Unenriched assets with Group SCM integration
If you use a Group-level integration, the banner shows assets not discovered through that integration. Although the integration is in place, some assets are not being pulled in. Possible reasons for unrenriched assets:
Organization-level integration has broader permissions than the Group-level integration.
A repository previously tested by Snyk was deleted in the SCM before the Group-level integration was set up.
Snyk CLI Projects have a different repository URL than the SCM repository URL.
The SCM Organization is not explicitly configured in the Group-level integration.
Assets detected by a non-SCM vendor (for example, GitGuardian).
Troubleshooting
The assets are not discovered by Group or Organization-level integrations.
The assets are not discovered by Group or Organization-level integrations, but are discovered only through Snyk targets (for example, CLI Projects or old deleted repositories).
To resolve this issue, select the unenriched repositories that are not being discovered through Group-level SCM integration and filter SCM sources to isolate assets not discovered by integrations.
Example:

Check if the repository still exists in the SCM. If it was deleted, remove the asset by deleting its Snyk target.
If the repository was imported but not rediscovered, ensure the Group and Organization-level permissions for the SCM integration are correct.
The assets are discovered by Organization-level integrations, but not by Group-level integrations
If the assets are discovered by Organization-level integrations but not by Group-level integrations:
Check for a missing SCM Organization in a Group-level integration.
Compare permissions between Group- and Organization-level integrations.
Confirm if the asset was discovered through a different vendor integration.
Deeper analysis of asset source
For deeper analysis, use the dashboard to see where assets are discovered and how they are enriched.

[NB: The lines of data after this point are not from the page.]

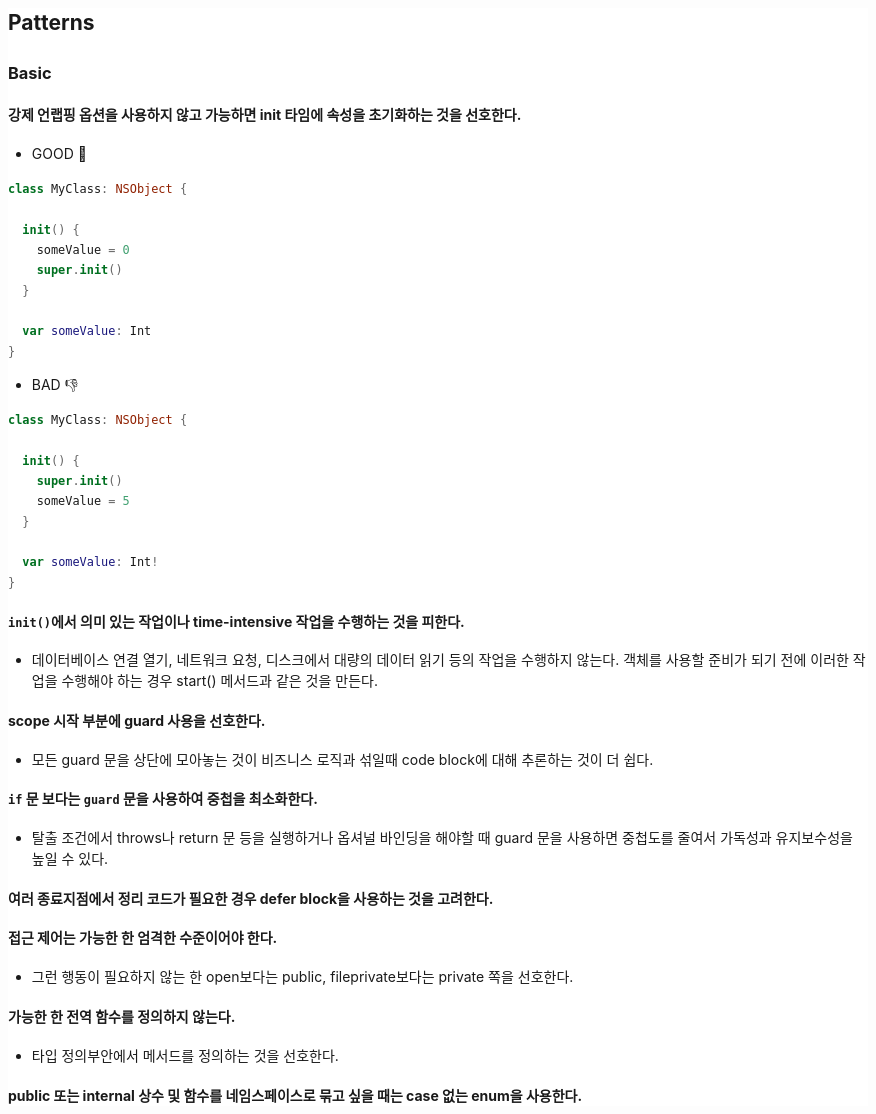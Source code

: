 
## Patterns

### Basic

#### 강제 언랩핑 옵션을 사용하지 않고 가능하면 init 타임에 속성을 초기화하는 것을 선호한다.

- GOOD 👏
```swift
class MyClass: NSObject {

  init() {
    someValue = 0
    super.init()
  }

  var someValue: Int
}
```

- BAD 👎
```swift
class MyClass: NSObject {

  init() {
    super.init()
    someValue = 5
  }

  var someValue: Int!
}
```

#### `init()`에서 의미 있는 작업이나 time-intensive 작업을 수행하는 것을 피한다.
- 데이터베이스 연결 열기, 네트워크 요청, 디스크에서 대량의 데이터 읽기 등의 작업을 수행하지 않는다. 객체를 사용할 준비가 되기 전에 이러한 작업을 수행해야 하는 경우 start() 메서드과 같은 것을 만든다.

#### scope 시작 부분에 guard 사용을 선호한다.
- 모든 guard 문을 상단에 모아놓는 것이 비즈니스 로직과 섞일때 code block에 대해 추론하는 것이 더 쉽다.

#### `if` 문 보다는 `guard` 문을 사용하여 중첩을 최소화한다.
- 탈출 조건에서 throws나 return 문 등을 실행하거나 옵셔널 바인딩을 해야할 때 guard 문을 사용하면 중첩도를 줄여서 가독성과 유지보수성을 높일 수 있다.

#### 여러 종료지점에서 정리 코드가 필요한 경우 defer block을 사용하는 것을 고려한다.

#### 접근 제어는 가능한 한 엄격한 수준이어야 한다.
- 그런 행동이 필요하지 않는 한 open보다는 public, fileprivate보다는 private 쪽을 선호한다.

#### 가능한 한 전역 함수를 정의하지 않는다.
- 타입 정의부안에서 메서드를 정의하는 것을 선호한다.

#### public 또는 internal 상수 및 함수를 네임스페이스로 묶고 싶을 때는 case 없는 enum을 사용한다.
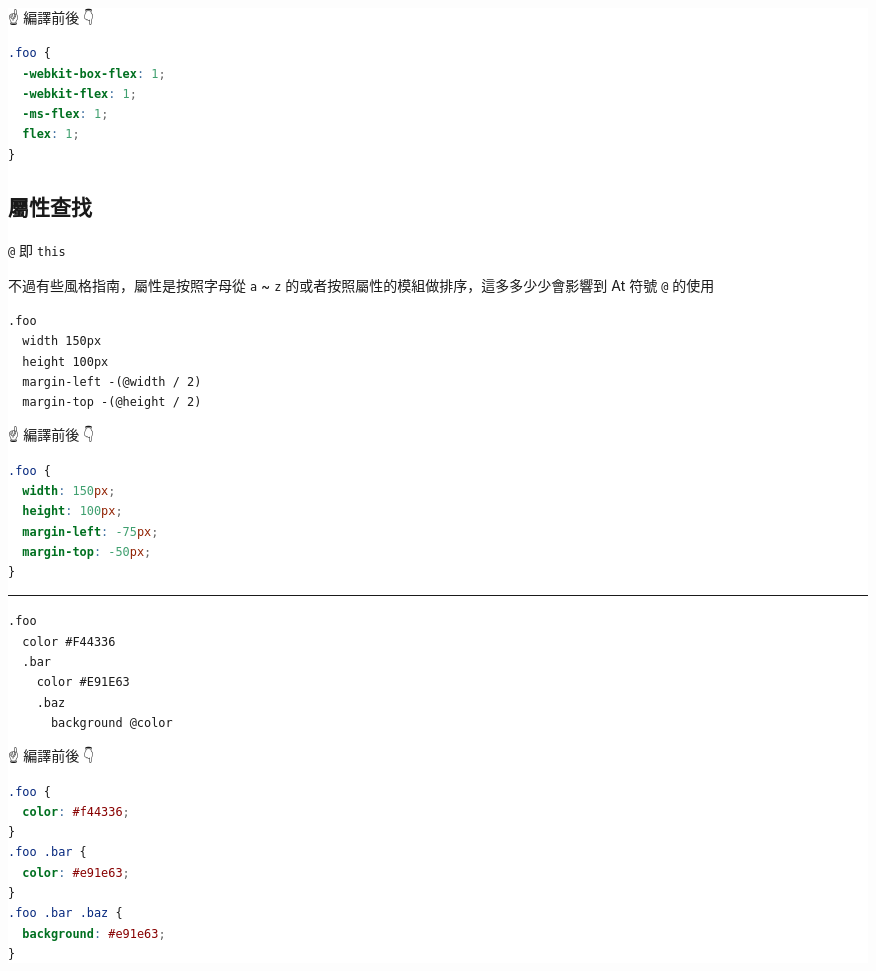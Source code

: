 :point_up: 編譯前後 :point_down:

```css
.foo {
  -webkit-box-flex: 1;
  -webkit-flex: 1;
  -ms-flex: 1;
  flex: 1;
}
```

## 屬性查找

`@` 即 `this`

不過有些風格指南，屬性是按照字母從 `a` ~ `z` 的或者按照屬性的模組做排序，這多多少少會影響到 At 符號 `@` 的使用

```styl
.foo
  width 150px
  height 100px
  margin-left -(@width / 2)
  margin-top -(@height / 2)
```
:point_up: 編譯前後 :point_down:
```css
.foo {
  width: 150px;
  height: 100px;
  margin-left: -75px;
  margin-top: -50px;
}
```

***

```styl
.foo
  color #F44336
  .bar
    color #E91E63
    .baz
      background @color
```

:point_up: 編譯前後 :point_down:

```css
.foo {
  color: #f44336;
}
.foo .bar {
  color: #e91e63;
}
.foo .bar .baz {
  background: #e91e63;
}
```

Use the advanced filters to display only assets that have a source other than Snyk (for example, GitHub).
For GitHub and Azure, ensure that the Organization is included in the profile. To see the Organization name, click an asset and navigate to the Attributes tab.

If your profile includes the Organization, check the token permissions and ensure access to the unenriched repositories.
For GitLab and BitBucket, ensure that the Group-level tokens have access and the right permissions for the Organization.
If the source of the asset is another vendor, ensure the repository URLs match in order to avoid creating duplicate assets.